Vax pass 'pressure campaign' unacceptable, says head of Canadian Chamber of Commerce

Can't afford a lockdown

Despite some blowback to B.C.’s COVID-19 vaccine card, the spread of such programs is a must if Canada’s economy is to stay afloat, according to the head of one of the country’s largest business organizations.

“The impact of going back into lockdown again would be simply devastating for so many businesses, for families and for others,” Perrin Beatty, president and CEO of Canadian Chamber of Commerce, said Friday during a virtual panel hosted by the Surrey Board of Trade.

B.C.’s own vaccine card rolled out last week, requiring patrons at everything from restaurants to ticketed sports games to show proof of their own vaccination status to be granted entrance.

The certification is not required for some locations, such as retailers, fast-food restaurants or facilities offering public health services.

This initiative comes amid surging cases of COVID-19 that have mainly targeted the unvaccinated.

But Beatty noted a “pressure campaign” has already been directed against hospitals, frontline workers and medical patients this month, with protests drawing thousands to locations such as Vancouver General Hospital.

He said that campaign is now ramping up and targeting businesses since Monday’s deployment of the B.C. vaccine card.

“It’s simply unacceptable in a society like ours,” Beatty said. “The authorities have to make sure that they provide the assistance to business across the country to be able to function within the law.”

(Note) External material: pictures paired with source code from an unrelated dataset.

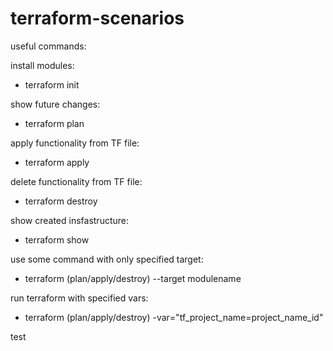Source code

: # terraform-scenarios

useful commands:

install modules:
 - terraform init

show future changes:
 - terraform plan

apply functionality from TF file:
 - terraform apply

delete functionality from TF file:
 - terraform destroy

show created insfastructure:
 - terraform show

use some command with only specified target:
 - terraform (plan/apply/destroy) --target modulename

run terraform with specified vars:
 - terraform (plan/apply/destroy) -var="tf_project_name=project_name_id"
 
 test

But B.C. officials are urging businesses not to call police as the first resort in the event patrons choose not to show proof of vaccination.

Instead, the province is hoping individuals will be dissuaded by a fine of up to $575, which could be issued by cannabis inspectors, health inspectors, community safety units, gaming investigators and bylaw officers.

“Enforcement will be difficult,” lawyer Jordan Thompson, a senior associate specializing in labour, employment and human rights at Fasken Martineau DuMoulin LLP, said during the panel.

Despite some businesses announcing they will openly flout the new requirements to confirm patrons’ proof of vaccination, Thompson said the best course of action is to maintain compliance with the new orders even if businesses are met with resistance from British Columbians.

“In the event the business does receive a human rights complaint, it will be able to simply point to its obligation under one of the two respective orders, and the promotion of public health generally as a justification for the discriminatory conduct,” he said.

B.C. Premier John Horgan described those wishing to flout the rules as a “decidedly small minority.”

“We have not made this about cracking down. We’ve made this about following the lead of the public and the public wants confidence that when they go out to these non-essential activities they will be doing so with people of like mind, people who have taken steps to protect themselves,” he said during a separate briefing on Friday.

“The objective here is to give a sense of comfort to those engaging in non-essential activities.”

Thompson said the most contentious issue facing the B.C. vaccine card rollout has been the seeming lack of permissible exemptions for people who have a “medical contradiction” preventing vaccination, such as the immunocompromised.

He noted B.C. is taking a stricter approach than provinces like Ontario, which have carved out such exemptions.

Thompson said the number of people who would genuinely qualify is so small that granting the exemption would not have a discernible impact on the government’s public health goals.